Sumans Behandlung wurde zunehmend ruppiger. Frischluft zu atmen, soweit man die Luft des Tharbadschen Hafens als frisch bezeichnen konnte, stellte sich als sehr kurzzeitiges Vergnügen heraus. Nach schätzungsweise fünfzig Metern Fußmarsch, änderte sich die Umgebung. Die Umgebungstemperatur stieg leicht. Der Klang von Sumans und seines Begleiters Schritten änderte sich. Schien er während des kurzen Frischluftintermezzos über offenes Gelände geführt worden zu sein, reflektierten nun nahe Wände den Klang ihrer Stiefel. Suman vermutete, dass er in ein Gebäude gebracht worden war. Hier war die Orientierung weit schwieriger und es erforderte seine seine ganz Konzentration, sich den Weg einzuprägen. Zwanzig Schritte gerade aus, eine Drehung um 90 Grad nach rechts, fünf Schritte voraus, dann schräg links. Jeder Schritt wurde in Sumans PDA-Implantat gespeichert. Es ging eine Treppe hinauf, jeweils 8 Stufen, dann eine Drehung nach links um 90 Grad. Das ganze wiederholte sich zwölf mal. In Sumans Vorstellung entstand das Bild eines quadratischen Treppenschachts. Demnach waren drei Etagen Höhe überwunden, wenn man davon aus ging, dass vier Drehungen einem Stockwerk entsprach. Es ging weiter. Wieder ein paar Schritte, dann eine Pause, wobei stets zwei Hände seiner Wachen auf seinen Schultern ruhten. Während er wartete, meinte Suman eine schwer in den Angeln hängende Tür sich öffnen zu hören. Kaum hatte das Geräusch geendet, wurde er unsanft weiter geschoben. Es folgten erneut ein paar Schritte, doch dann endete die Odyssee.

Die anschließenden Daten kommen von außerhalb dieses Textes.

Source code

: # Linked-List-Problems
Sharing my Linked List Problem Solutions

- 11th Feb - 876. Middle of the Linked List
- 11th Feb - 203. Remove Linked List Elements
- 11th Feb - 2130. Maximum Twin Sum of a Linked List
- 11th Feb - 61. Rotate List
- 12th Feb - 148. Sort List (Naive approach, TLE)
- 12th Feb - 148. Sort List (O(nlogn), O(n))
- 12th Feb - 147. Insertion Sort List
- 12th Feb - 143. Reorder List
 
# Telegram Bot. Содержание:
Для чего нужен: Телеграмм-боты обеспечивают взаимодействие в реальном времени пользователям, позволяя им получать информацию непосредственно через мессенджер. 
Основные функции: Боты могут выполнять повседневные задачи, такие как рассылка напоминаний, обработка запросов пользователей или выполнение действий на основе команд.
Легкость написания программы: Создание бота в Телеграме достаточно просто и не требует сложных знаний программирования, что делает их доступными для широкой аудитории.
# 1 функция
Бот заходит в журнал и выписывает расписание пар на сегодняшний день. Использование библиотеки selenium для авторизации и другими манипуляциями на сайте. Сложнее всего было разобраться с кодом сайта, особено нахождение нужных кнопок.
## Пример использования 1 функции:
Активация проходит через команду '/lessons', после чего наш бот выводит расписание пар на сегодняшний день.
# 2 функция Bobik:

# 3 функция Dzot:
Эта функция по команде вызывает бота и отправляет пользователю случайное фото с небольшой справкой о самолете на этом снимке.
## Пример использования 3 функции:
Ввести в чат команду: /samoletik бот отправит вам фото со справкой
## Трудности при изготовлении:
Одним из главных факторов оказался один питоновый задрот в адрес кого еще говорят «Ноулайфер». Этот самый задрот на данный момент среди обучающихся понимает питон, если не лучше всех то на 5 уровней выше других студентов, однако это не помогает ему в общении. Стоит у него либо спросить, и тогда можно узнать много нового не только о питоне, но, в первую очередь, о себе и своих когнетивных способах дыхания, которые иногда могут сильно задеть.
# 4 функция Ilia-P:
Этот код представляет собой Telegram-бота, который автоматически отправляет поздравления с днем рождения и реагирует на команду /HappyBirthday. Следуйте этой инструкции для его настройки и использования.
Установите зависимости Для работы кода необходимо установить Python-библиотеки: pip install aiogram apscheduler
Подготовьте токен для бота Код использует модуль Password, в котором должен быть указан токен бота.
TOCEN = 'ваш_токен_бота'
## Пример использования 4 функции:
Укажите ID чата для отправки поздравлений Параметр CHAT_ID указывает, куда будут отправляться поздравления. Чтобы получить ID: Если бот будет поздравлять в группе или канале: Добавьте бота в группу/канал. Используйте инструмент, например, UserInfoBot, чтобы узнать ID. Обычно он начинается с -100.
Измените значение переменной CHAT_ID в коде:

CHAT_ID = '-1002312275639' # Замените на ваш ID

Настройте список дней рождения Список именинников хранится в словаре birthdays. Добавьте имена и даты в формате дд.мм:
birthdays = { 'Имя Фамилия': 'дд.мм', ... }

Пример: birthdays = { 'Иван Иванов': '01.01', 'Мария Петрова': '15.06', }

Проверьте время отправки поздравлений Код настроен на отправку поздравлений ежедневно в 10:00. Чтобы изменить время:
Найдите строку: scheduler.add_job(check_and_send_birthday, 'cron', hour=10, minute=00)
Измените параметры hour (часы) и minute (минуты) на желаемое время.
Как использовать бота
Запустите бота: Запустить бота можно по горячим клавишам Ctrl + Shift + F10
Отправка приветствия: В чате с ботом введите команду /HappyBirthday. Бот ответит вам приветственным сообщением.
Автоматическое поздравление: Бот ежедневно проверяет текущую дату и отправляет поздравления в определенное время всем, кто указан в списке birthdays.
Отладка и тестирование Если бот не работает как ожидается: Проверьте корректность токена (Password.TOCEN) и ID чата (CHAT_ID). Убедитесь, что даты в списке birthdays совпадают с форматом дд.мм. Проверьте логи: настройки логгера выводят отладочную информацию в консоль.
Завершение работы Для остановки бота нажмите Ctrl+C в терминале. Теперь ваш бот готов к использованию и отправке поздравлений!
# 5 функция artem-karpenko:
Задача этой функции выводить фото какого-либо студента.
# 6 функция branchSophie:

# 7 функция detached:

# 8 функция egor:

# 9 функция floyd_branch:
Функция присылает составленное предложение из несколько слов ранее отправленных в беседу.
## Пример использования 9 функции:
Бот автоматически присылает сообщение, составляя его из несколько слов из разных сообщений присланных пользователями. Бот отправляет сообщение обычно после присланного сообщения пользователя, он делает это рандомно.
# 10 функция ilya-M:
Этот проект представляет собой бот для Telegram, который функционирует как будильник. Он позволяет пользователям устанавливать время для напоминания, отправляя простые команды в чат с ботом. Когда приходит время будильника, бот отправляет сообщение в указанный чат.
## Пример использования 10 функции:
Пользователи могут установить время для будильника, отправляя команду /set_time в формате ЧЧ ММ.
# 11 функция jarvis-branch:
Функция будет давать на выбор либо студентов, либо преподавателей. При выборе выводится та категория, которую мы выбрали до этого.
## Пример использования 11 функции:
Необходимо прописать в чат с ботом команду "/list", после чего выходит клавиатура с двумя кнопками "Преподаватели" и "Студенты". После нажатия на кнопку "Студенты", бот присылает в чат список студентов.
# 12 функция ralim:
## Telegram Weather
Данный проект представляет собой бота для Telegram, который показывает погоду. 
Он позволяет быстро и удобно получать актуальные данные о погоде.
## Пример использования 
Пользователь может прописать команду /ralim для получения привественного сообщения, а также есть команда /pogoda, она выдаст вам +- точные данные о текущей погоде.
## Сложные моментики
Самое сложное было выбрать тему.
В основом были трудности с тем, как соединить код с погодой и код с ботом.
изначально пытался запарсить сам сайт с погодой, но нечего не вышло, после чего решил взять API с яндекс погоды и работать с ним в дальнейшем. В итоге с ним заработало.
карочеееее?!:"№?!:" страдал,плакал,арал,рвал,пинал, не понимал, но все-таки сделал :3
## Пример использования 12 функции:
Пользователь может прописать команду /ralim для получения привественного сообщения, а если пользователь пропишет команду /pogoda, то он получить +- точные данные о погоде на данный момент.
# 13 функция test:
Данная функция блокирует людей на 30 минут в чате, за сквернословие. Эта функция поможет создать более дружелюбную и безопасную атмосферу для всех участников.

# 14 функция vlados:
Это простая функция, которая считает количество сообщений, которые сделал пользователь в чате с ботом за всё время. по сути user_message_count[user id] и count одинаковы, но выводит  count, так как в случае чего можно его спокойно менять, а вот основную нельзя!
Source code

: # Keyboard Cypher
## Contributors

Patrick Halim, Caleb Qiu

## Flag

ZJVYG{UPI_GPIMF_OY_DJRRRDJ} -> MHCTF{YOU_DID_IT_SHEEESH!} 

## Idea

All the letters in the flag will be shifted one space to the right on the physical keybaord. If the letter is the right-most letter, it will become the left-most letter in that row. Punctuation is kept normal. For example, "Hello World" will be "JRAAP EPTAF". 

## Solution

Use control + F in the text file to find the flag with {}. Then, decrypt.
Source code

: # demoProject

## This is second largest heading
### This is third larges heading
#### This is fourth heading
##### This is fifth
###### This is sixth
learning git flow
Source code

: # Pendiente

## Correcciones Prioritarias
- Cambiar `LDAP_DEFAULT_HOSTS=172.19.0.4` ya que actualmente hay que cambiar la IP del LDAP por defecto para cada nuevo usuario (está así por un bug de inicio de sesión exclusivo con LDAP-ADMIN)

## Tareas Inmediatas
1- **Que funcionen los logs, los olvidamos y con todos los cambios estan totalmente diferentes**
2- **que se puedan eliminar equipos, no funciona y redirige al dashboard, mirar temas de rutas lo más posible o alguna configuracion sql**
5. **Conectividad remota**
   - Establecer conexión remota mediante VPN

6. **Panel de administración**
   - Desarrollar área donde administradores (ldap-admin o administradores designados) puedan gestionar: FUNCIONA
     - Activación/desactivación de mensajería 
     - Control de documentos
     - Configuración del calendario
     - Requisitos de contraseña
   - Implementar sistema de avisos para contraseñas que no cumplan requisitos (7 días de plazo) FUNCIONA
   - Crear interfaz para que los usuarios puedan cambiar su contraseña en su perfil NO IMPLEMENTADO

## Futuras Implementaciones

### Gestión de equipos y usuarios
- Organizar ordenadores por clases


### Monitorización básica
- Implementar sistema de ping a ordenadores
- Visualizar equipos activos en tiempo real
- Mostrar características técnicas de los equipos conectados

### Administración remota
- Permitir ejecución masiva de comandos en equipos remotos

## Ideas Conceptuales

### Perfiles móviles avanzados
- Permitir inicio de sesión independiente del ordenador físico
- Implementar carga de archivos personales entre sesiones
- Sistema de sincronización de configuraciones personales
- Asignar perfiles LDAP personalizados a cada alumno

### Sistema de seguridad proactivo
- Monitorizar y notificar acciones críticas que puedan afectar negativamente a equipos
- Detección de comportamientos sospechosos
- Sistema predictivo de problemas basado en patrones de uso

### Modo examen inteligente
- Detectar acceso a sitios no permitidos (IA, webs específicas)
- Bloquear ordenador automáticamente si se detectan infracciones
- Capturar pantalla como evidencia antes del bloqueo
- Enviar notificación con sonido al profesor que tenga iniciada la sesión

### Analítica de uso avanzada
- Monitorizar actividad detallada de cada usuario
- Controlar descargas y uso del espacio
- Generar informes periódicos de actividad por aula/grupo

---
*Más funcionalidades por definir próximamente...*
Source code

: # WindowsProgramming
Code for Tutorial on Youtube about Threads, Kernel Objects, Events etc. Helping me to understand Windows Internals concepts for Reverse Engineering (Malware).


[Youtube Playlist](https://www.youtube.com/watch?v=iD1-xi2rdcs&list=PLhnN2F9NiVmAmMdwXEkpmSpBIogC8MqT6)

Plötzlich begannen mehrere Hände an Sumans Hand- und Fußgelenken zu hantieren. Noch bevor er begriff, was geschah, hatte man ihn an Händen und Fußen festgekettet. Während aber seine Fußfessel fest mit dem Boden verbunden waren, schien seine Handgelenke an Ketten zu hängen, die auch prompt nach oben gezogen wurden. Wie ein gespreiztes X hing Suman in den Seilen.
»Endstation mein Lieber!«, mit diesem Worten einer seiner Wachen wurde Suman der Stoffsack vom Kopf gezogen, »Und viel Spaß noch!«
Laut über ihren Witz lachend, wurde Suman von seinen Wachen verlassen. Vom plötzlichen Licht nach Minuten der Dunkelheit geblendet, sah Suman nur, wie seine Wächter den Raum verließen und eine schwere Stahltür hinter sich schlossen. Immer noch etwas benommen blinzelte Suman, um wieder einen klaren Blick zu erhalten, obwohl er ahnte, dass er gar nicht sehen wollte, was sich ihm präsentierte. Und er behielt recht. Vor sich erschloss sich eine mit allen üblichen Werkzeugen ausgestattete Folterkammer.
»Na, das kann ja noch lustig werden!«
»Und jetzt?«
Seit einigen Minuten kletterten wir in einem geheimen Wartungsschacht auf und ab. An jedem Stockwerk hielten wir an und lauschten in uns hinein und hofften so, vielleicht etwas von Sumans Präsenz aufzuschnappen. Doch da war nichts. Nicht das Geringste. Statt dessen hatten wir den Eindruck gelegentlich etwas von Gilfea und den anderen aufzufangen. Doch blieben diese Eindrücke vage und sehr unspezifisch.
»Ehrliche Antwort? Ich weiß es nicht!«, antwortete Ole spürbar frustriert, »Wenn ihr einen Spitzengefangenen in eurem Kerker unterbringen müsstet, wie würdet ihr vorgehen?«
»Oh, da gäbe es viele Möglichkeiten. Es hängt ein wenig von der Denkweise des Kerkermeisters ab. Wenn er wie ein Gildebruder denkt, dann würde er seinen wertvollsten Schatz mitten unter dem gewöhnlichen Plunder verstecken.«
»Das gefällt mir. Doch was, wenn unser Kerkermeister wie ein Kerkermeister denkt?«, meinte mein Drache.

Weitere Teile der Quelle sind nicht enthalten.